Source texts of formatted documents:
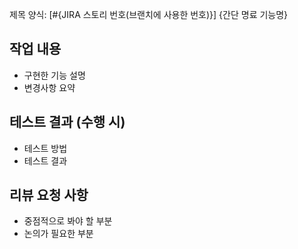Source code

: 제목 양식:
[#{JIRA 스토리 번호(브랜치에 사용한 번호)}] {간단 명료 기능명}

## 작업 내용
- 구현한 기능 설명
- 변경사항 요약

## 테스트 결과 (수행 시)
- 테스트 방법
- 테스트 결과

## 리뷰 요청 사항
- 중점적으로 봐야 할 부분
- 논의가 필요한 부분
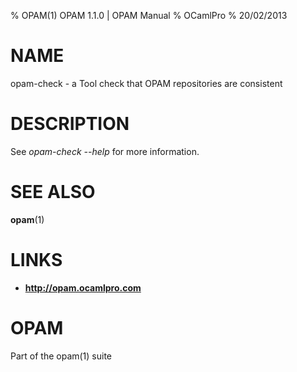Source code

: % OPAM(1) OPAM 1.1.0 | OPAM Manual
% OCamlPro
% 20/02/2013

# NAME

opam-check - a Tool check that OPAM repositories are consistent

# DESCRIPTION

See *opam-check --help* for more information.

# SEE ALSO

**opam**(1)

# LINKS

* **http://opam.ocamlpro.com**

# OPAM

Part of the opam(1) suite
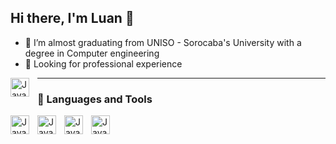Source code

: ## Hi there, I'm Luan 👋

- 👯 I’m almost graduating from UNISO - Sorocaba's University with a degree in Computer engineering
- 🔎 Looking for professional experience

[<img align="left" alt="Java" width="30px" style="padding-right:10px;" src="https://cdn.jsdelivr.net/gh/devicons/devicon@latest/icons/linkedin/linkedin-original.svg" />](https://www.linkedin.com/in/luan-castelhano-240a2b21a/)

---

### 🧰 Languages and Tools
<img align="left" alt="Java" width="30px" style="padding-right:10px;" src="https://cdn.jsdelivr.net/gh/devicons/devicon@latest/icons/java/java-original-wordmark.svg" />
<img align="left" alt="Java" width="30px" style="padding-right:10px;" src="https://cdn.jsdelivr.net/gh/devicons/devicon@latest/icons/spring/spring-original-wordmark.svg" />
<img align="left" alt="Java" width="30px" style="padding-right:10px;" src="https://cdn.jsdelivr.net/gh/devicons/devicon@latest/icons/mysql/mysql-plain-wordmark.svg" />
<img align="left" alt="Java" width="30px" style="padding-right:10px;" src="https://cdn.jsdelivr.net/gh/devicons/devicon@latest/icons/mongodb/mongodb-plain-wordmark.svg" />
<br />

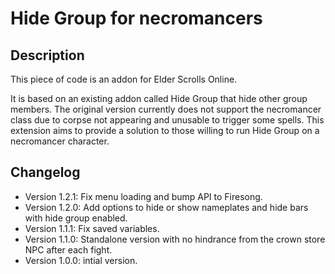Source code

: # Hide Group for necromancers

## Description

This piece of code is an addon for Elder Scrolls Online.

It is based on an existing addon called Hide Group that hide other group members.
The original version currently does not support the necromancer class due to corpse not appearing and unusable to trigger some spells.
This extension aims to provide a solution to those willing to run Hide Group on a necromancer character.

## Changelog

* Version 1.2.1: Fix menu loading and bump API to Firesong.
* Version 1.2.0: Add options to hide or show nameplates and hide bars with hide group enabled. 
* Version 1.1.1: Fix saved variables.
* Version 1.1.0: Standalone version with no hindrance from the crown store NPC after each fight.
* Version 1.0.0: intial version. 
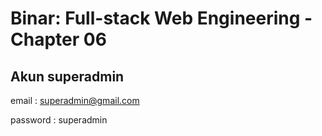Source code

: # Binar: Full-stack Web Engineering - Chapter 06

## Akun superadmin

email : superadmin@gmail.com

password : superadmin
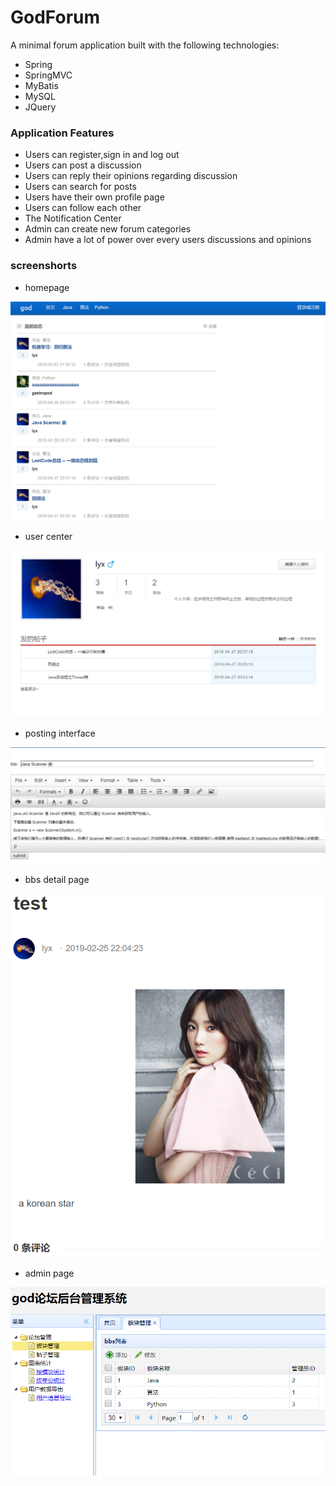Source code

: # GodForum
A minimal forum application built with the following technologies:
* Spring
* SpringMVC
* MyBatis
* MySQL
* JQuery

### Application Features
* Users can register,sign in and log out
* Users can post a discussion
* Users can reply their opinions regarding discussion
* Users can search for posts
* Users have their own profile page
* Users can follow each other
* The Notification Center 
* Admin can create new forum categories
* Admin have a lot of power over every users discussions and opinions
 
### screenshorts
* homepage   
   
![image](https://github.com/re0711/web1/blob/master/pic/index.PNG)

* user center  
   
![image](https://github.com/re0711/web1/blob/master/pic/center.png)

* posting interface   
   
![image](https://github.com/re0711/web1/blob/master/pic/write.png) 

* bbs detail page 

![image](https://github.com/re0711/web1/blob/master/pic/detail.PNG) 

* admin page 

![image](https://github.com/re0711/web1/blob/master/pic/admin.PNG) 
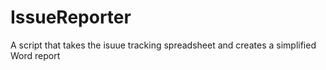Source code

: # IssueReporter
A script that takes the isuue tracking spreadsheet and creates a simplified Word report
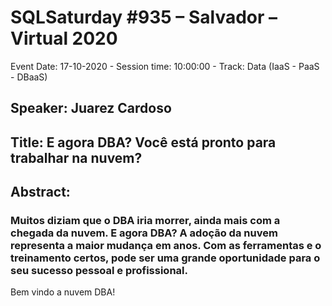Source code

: # SQLSaturday #935 – Salvador – Virtual 2020
Event Date: 17-10-2020 - Session time: 10:00:00 - Track: Data (IaaS - PaaS - DBaaS)
## Speaker: Juarez Cardoso
## Title: E agora DBA? Você está pronto para trabalhar na nuvem?
## Abstract:
### Muitos diziam que o  DBA iria morrer, ainda mais com a chegada da nuvem. E agora DBA? A adoção da nuvem representa a maior mudança em anos. Com as ferramentas e o treinamento certos, pode ser uma grande oportunidade para o seu sucesso pessoal e profissional.
Bem vindo a nuvem DBA!
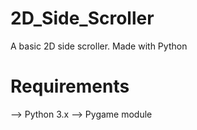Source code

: # 2D_Side_Scroller
A basic 2D side scroller. Made with Python
# Requirements
--> Python 3.x
--> Pygame module
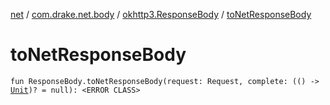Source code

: [net](../../index.md) / [com.drake.net.body](../index.md) / [okhttp3.ResponseBody](index.md) / [toNetResponseBody](./to-net-response-body.md)

# toNetResponseBody

`fun ResponseBody.toNetResponseBody(request: Request, complete: (() -> `[`Unit`](https://kotlinlang.org/api/latest/jvm/stdlib/kotlin/-unit/index.html)`)? = null): <ERROR CLASS>`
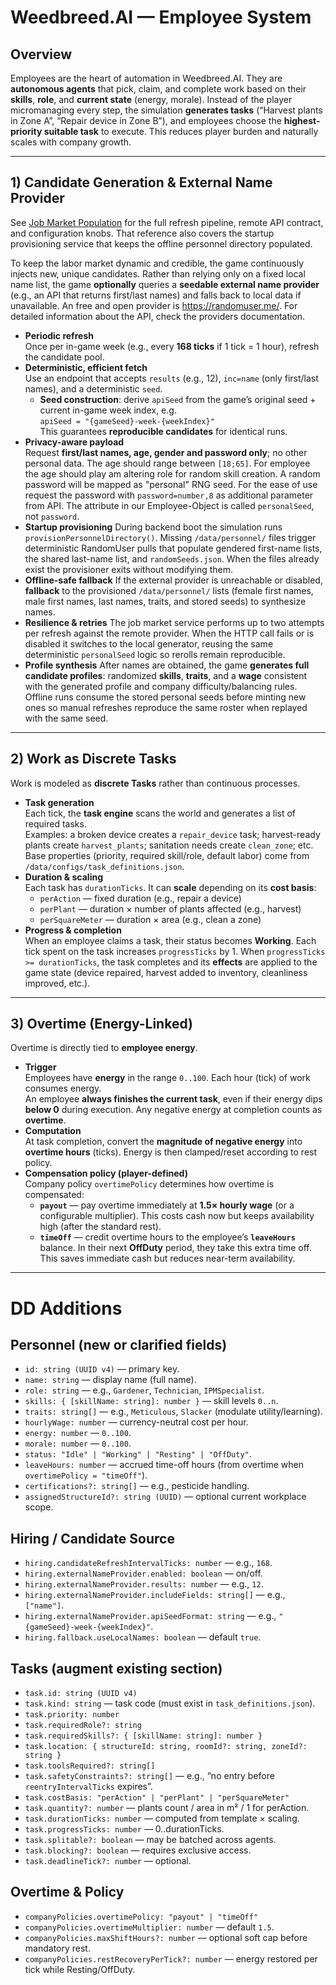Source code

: # Weedbreed.AI — Employee System

## Overview

Employees are the heart of automation in Weedbreed.AI. They are **autonomous agents** that pick, claim, and complete work based on their **skills**, **role**, and **current state** (energy, morale). Instead of the player micromanaging every step, the simulation **generates tasks** (“Harvest plants in Zone A”, “Repair device in Zone B”), and employees choose the **highest-priority suitable task** to execute. This reduces player burden and naturally scales with company growth.

---

## 1) Candidate Generation & External Name Provider

See [Job Market Population](./job_market_population.md) for the full refresh
pipeline, remote API contract, and configuration knobs. That reference also
covers the startup provisioning service that keeps the offline personnel
directory populated.

To keep the labor market dynamic and credible, the game continuously injects new, unique candidates. Rather than relying only on a fixed local name list, the game **optionally** queries a **seedable external name provider** (e.g., an API that returns first/last names) and falls back to local data if unavailable. An free and open provider is https://randomuser.me/. For detailed information about the API, check the providers documentation.

- **Periodic refresh**  
   Once per in-game week (e.g., every **168 ticks** if 1 tick = 1 hour), refresh the candidate pool.
- **Deterministic, efficient fetch**  
   Use an endpoint that accepts `results` (e.g., 12), `inc=name` (only first/last names), and a deterministic `seed`.
  - **Seed construction**: derive `apiSeed` from the game’s original seed + current in-game week index, e.g.  
     `apiSeed = "{gameSeed}-week-{weekIndex}"`  
     This guarantees **reproducible candidates** for identical runs.
- **Privacy-aware payload**  
   Request **first/last names, age, gender and password only**; no other personal data. The age should range between `[18;65]`. For employee the age should play am altering role for random skill creation.
  A random password will be mapped as "personal" RNG seed. For the ease of use request the password with `password=number,8` as additional parameter from API. The attribute in our Employee-Object is called `personalSeed`, not `password`.
- **Startup provisioning**
  During backend boot the simulation runs `provisionPersonnelDirectory()`.
  Missing `/data/personnel/` files trigger deterministic RandomUser pulls that
  populate gendered first-name lists, the shared last-name list, and
  `randomSeeds.json`. When the files already exist the provisioner exits without
  modifying them.
- **Offline-safe fallback**
  If the external provider is unreachable or disabled, **fallback** to the
  provisioned `/data/personnel/` lists (female first names, male first names,
  last names, traits, and stored seeds) to synthesize names.
- **Resilience & retries**
  The job market service performs up to two attempts per refresh against the remote provider. When the HTTP call fails or is disabled it switches to the local generator, reusing the same deterministic `personalSeed` logic so rerolls remain reproducible.
- **Profile synthesis**
  After names are obtained, the game **generates full candidate profiles**:
  randomized **skills**, **traits**, and a **wage** consistent with the generated
  profile and company difficulty/balancing rules. Offline runs consume the stored
  personal seeds before minting new ones so manual refreshes reproduce the same
  roster when replayed with the same seed.

---

## 2) Work as Discrete Tasks

Work is modeled as **discrete Tasks** rather than continuous processes.

- **Task generation**  
   Each tick, the **task engine** scans the world and generates a list of required tasks.  
   Examples: a broken device creates a `repair_device` task; harvest-ready plants create `harvest_plants`; sanitation needs create `clean_zone`; etc.  
   Base properties (priority, required skill/role, default labor) come from `/data/configs/task_definitions.json`.
- **Duration & scaling**  
   Each task has `durationTicks`. It can **scale** depending on its **cost basis**:
  - `perAction` — fixed duration (e.g., repair a device)
  - `perPlant` — duration × number of plants affected (e.g., harvest)
  - `perSquareMeter` — duration × area (e.g., clean a zone)
- **Progress & completion**  
   When an employee claims a task, their status becomes **Working**. Each tick spent on the task increases `progressTicks` by 1. When `progressTicks >= durationTicks`, the task completes and its **effects** are applied to the game state (device repaired, harvest added to inventory, cleanliness improved, etc.).

---

## 3) Overtime (Energy-Linked)

Overtime is directly tied to **employee energy**.

- **Trigger**  
   Employees have **energy** in the range `0..100`. Each hour (tick) of work consumes energy.  
   An employee **always finishes the current task**, even if their energy dips **below 0** during execution. Any negative energy at completion counts as **overtime**.
- **Computation**  
   At task completion, convert the **magnitude of negative energy** into **overtime hours** (ticks). Energy is then clamped/reset according to rest policy.
- **Compensation policy (player-defined)**  
   Company policy `overtimePolicy` determines how overtime is compensated:
  - **`payout`** — pay overtime immediately at **1.5× hourly wage** (or a configurable multiplier). This costs cash now but keeps availability high (after the standard rest).
  - **`timeOff`** — credit overtime hours to the employee’s **`leaveHours`** balance. In their next **OffDuty** period, they take this extra time off. This saves immediate cash but reduces near-term availability.

---

# DD Additions

## Personnel (new or clarified fields)

- `id: string (UUID v4)` — primary key.
- `name: string` — display name (full name).
- `role: string` — e.g., `Gardener`, `Technician`, `IPMSpecialist`.
- `skills: { [skillName: string]: number }` — skill levels `0..n`.
- `traits: string[]` — e.g., `Meticulous`, `Slacker` (modulate utility/learning).
- `hourlyWage: number` — currency-neutral cost per hour.
- `energy: number` — `0..100`.
- `morale: number` — `0..100`.
- `status: "Idle" | "Working" | "Resting" | "OffDuty"`.
- `leaveHours: number` — accrued time-off hours (from overtime when `overtimePolicy = "timeOff"`).
- `certifications?: string[]` — e.g., pesticide handling.
- `assignedStructureId?: string (UUID)` — optional current workplace scope.

## Hiring / Candidate Source

- `hiring.candidateRefreshIntervalTicks: number` — e.g., `168`.
- `hiring.externalNameProvider.enabled: boolean` — on/off.
- `hiring.externalNameProvider.results: number` — e.g., `12`.
- `hiring.externalNameProvider.includeFields: string[]` — e.g., `["name"]`.
- `hiring.externalNameProvider.apiSeedFormat: string` — e.g., `"{gameSeed}-week-{weekIndex}"`.
- `hiring.fallback.useLocalNames: boolean` — default `true`.

## Tasks (augment existing section)

- `task.id: string (UUID v4)`
- `task.kind: string` — task code (must exist in `task_definitions.json`).
- `task.priority: number`
- `task.requiredRole?: string`
- `task.requiredSkills?: { [skillName: string]: number }`
- `task.location: { structureId: string, roomId?: string, zoneId?: string }`
- `task.toolsRequired?: string[]`
- `task.safetyConstraints?: string[]` — e.g., “no entry before `reentryIntervalTicks` expires”.
- `task.costBasis: "perAction" | "perPlant" | "perSquareMeter"`
- `task.quantity?: number` — plants count / area in m² / 1 for perAction.
- `task.durationTicks: number` — computed from template × scaling.
- `task.progressTicks: number` — 0..durationTicks.
- `task.splitable?: boolean` — may be batched across agents.
- `task.blocking?: boolean` — requires exclusive access.
- `task.deadlineTick?: number` — optional.

## Overtime & Policy

- `companyPolicies.overtimePolicy: "payout" | "timeOff"`
- `companyPolicies.overtimeMultiplier: number` — default `1.5`.
- `companyPolicies.maxShiftHours?: number` — optional soft cap before mandatory rest.
- `companyPolicies.restRecoveryPerTick?: number` — energy restored per tick while Resting/OffDuty.
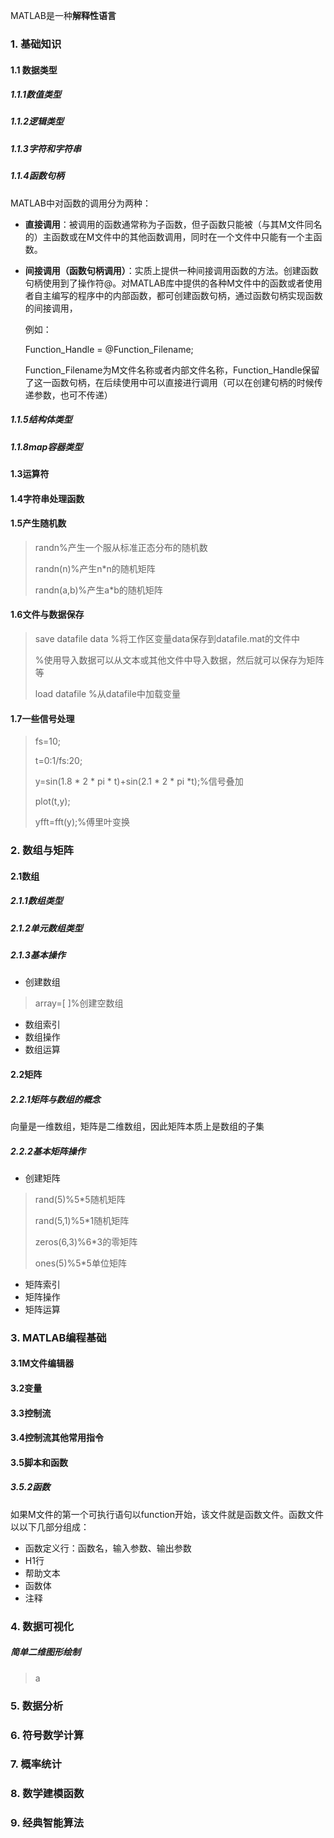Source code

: MATLAB是一种**解释性语言**

### 1. 基础知识

#### 1.1 数据类型

##### 1.1.1数值类型

##### 1.1.2逻辑类型

##### 1.1.3字符和字符串

##### 1.1.4函数句柄

MATLAB中对函数的调用分为两种：

* **直接调用**：被调用的函数通常称为子函数，但子函数只能被（与其M文件同名的）主函数或在M文件中的其他函数调用，同时在一个文件中只能有一个主函数。

* **间接调用（函数句柄调用）**：实质上提供一种间接调用函数的方法。创建函数句柄使用到了操作符@。对MATLAB库中提供的各种M文件中的函数或者使用者自主编写的程序中的内部函数，都可创建函数句柄，通过函数句柄实现函数的间接调用，

  例如：

  Function_Handle = @Function_Filename;

  Function_Filename为M文件名称或者内部文件名称，Function_Handle保留了这一函数句柄，在后续使用中可以直接进行调用（可以在创建句柄的时候传递参数，也可不传递）

##### 1.1.5结构体类型



##### 1.1.8map容器类型



#### 1.3运算符

#### 1.4字符串处理函数

#### 1.5产生随机数

> randn%产生一个服从标准正态分布的随机数
>
> randn(n)%产生n*n的随机矩阵
>
> randn(a,b)%产生a*b的随机矩阵

#### 1.6文件与数据保存

> save datafile data %将工作区变量data保存到datafile.mat的文件中
>
> %使用导入数据可以从文本或其他文件中导入数据，然后就可以保存为矩阵等
>
> load datafile %从datafile中加载变量    
>
> 

#### 1.7一些信号处理

> fs=10;
>
> t=0:1/fs:20;
>
> y=sin(1.8 * 2 * pi * t)+sin(2.1 * 2 * pi *t);%信号叠加
>
> plot(t,y);
>
> yfft=fft(y);%傅里叶变换



> 

### 2. 数组与矩阵

#### 2.1数组

##### 2.1.1数组类型

##### 2.1.2单元数组类型

##### 2.1.3基本操作

* 创建数组

> array=[ ]%创建空数组
>
> 

* 数组索引
* 数组操作
* 数组运算

#### 2.2矩阵

##### 2.2.1矩阵与数组的概念

向量是一维数组，矩阵是二维数组，因此矩阵本质上是数组的子集

##### 2.2.2基本矩阵操作



* 创建矩阵

> rand(5)%5*5随机矩阵
>
> rand(5,1)%5*1随机矩阵
>
> zeros(6,3)%6*3的零矩阵
>
> ones(5)%5*5单位矩阵
>
> 

* 矩阵索引
* 矩阵操作
* 矩阵运算

#### 

### 3. MATLAB编程基础

#### 3.1M文件编辑器

#### 3.2变量

#### 3.3控制流

#### 3.4控制流其他常用指令

#### 3.5脚本和函数

##### 3.5.2函数

如果M文件的第一个可执行语句以function开始，该文件就是函数文件。函数文件以以下几部分组成：

* 函数定义行：函数名，输入参数、输出参数
* H1行
* 帮助文本
* 函数体
* 注释

### 4. 数据可视化

##### 简单二维图形绘制

> a

### 5. 数据分析

### 6. 符号数学计算

### 7. 概率统计

### 8. 数学建模函数

### 9. 经典智能算法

■ Exercise brief
Your task for the entries above: copy exactly the span starting with the line with "Overtime is directly" and going on through the line with "the standard rest).", both lines included, and nothing else.

■ Problem solution
Overtime is directly tied to **employee energy**.

- **Trigger**  
   Employees have **energy** in the range `0..100`. Each hour (tick) of work consumes energy.  
   An employee **always finishes the current task**, even if their energy dips **below 0** during execution. Any negative energy at completion counts as **overtime**.
- **Computation**  
   At task completion, convert the **magnitude of negative energy** into **overtime hours** (ticks). Energy is then clamped/reset according to rest policy.
- **Compensation policy (player-defined)**  
   Company policy `overtimePolicy` determines how overtime is compensated:
  - **`payout`** — pay overtime immediately at **1.5× hourly wage** (or a configurable multiplier). This costs cash now but keeps availability high (after the standard rest).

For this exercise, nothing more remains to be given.